• [Problem to solve]
If a line in the listing carries the word "next", return a copy of that line.

━━━━━━━━━━

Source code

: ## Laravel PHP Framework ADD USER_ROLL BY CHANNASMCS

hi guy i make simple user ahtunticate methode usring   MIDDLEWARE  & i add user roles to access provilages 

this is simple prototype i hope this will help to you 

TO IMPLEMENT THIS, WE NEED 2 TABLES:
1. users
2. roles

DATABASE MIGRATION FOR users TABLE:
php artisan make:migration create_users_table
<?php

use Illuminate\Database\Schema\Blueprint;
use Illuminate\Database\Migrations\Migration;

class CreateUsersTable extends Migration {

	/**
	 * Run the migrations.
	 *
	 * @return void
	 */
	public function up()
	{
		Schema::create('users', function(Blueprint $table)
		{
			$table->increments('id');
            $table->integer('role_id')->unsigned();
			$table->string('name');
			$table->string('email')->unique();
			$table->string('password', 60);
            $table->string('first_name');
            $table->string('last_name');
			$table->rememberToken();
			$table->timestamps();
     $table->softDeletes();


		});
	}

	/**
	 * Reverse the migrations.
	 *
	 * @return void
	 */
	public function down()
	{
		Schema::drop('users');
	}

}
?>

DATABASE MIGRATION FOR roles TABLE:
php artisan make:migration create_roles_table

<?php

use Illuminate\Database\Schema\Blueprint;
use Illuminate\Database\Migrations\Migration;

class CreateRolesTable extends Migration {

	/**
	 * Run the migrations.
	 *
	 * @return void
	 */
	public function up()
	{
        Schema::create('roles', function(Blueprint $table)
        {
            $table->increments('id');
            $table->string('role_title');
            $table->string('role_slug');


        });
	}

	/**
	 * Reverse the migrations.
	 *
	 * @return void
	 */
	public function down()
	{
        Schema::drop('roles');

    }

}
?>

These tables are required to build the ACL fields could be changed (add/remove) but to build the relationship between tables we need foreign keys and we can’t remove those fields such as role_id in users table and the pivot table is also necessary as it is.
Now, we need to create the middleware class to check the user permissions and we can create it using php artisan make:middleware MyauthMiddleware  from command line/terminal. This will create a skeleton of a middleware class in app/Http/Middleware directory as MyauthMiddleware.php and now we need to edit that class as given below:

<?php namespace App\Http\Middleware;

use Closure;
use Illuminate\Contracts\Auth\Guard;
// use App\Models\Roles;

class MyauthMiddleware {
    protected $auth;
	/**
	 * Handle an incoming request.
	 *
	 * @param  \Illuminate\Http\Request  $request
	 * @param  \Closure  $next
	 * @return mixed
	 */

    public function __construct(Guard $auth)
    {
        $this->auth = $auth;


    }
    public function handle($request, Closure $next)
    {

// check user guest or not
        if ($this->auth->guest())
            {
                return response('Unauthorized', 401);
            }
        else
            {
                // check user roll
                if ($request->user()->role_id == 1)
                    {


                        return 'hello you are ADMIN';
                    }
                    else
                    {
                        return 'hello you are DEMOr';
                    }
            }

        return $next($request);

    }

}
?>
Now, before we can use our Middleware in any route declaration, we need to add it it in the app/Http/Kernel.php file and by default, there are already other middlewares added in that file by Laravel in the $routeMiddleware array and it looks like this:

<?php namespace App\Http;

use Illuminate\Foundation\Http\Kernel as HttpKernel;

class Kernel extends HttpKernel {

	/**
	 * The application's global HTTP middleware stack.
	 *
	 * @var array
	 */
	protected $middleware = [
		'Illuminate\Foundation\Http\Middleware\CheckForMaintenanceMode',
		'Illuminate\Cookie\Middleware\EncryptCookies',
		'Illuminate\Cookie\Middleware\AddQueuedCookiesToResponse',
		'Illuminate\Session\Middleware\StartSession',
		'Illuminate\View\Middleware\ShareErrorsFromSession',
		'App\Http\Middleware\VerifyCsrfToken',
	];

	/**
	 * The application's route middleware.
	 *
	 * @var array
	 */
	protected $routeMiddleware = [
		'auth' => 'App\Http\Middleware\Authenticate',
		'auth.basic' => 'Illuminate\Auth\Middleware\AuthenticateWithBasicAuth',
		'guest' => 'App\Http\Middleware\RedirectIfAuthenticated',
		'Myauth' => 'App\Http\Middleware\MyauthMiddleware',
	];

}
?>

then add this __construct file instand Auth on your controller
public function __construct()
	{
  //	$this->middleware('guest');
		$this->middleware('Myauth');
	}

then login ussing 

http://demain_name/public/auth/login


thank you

━━━━━━━━━━

• [Solved problem]
	 * @param  \Closure  $next
    public function handle($request, Closure $next)
        return $next($request);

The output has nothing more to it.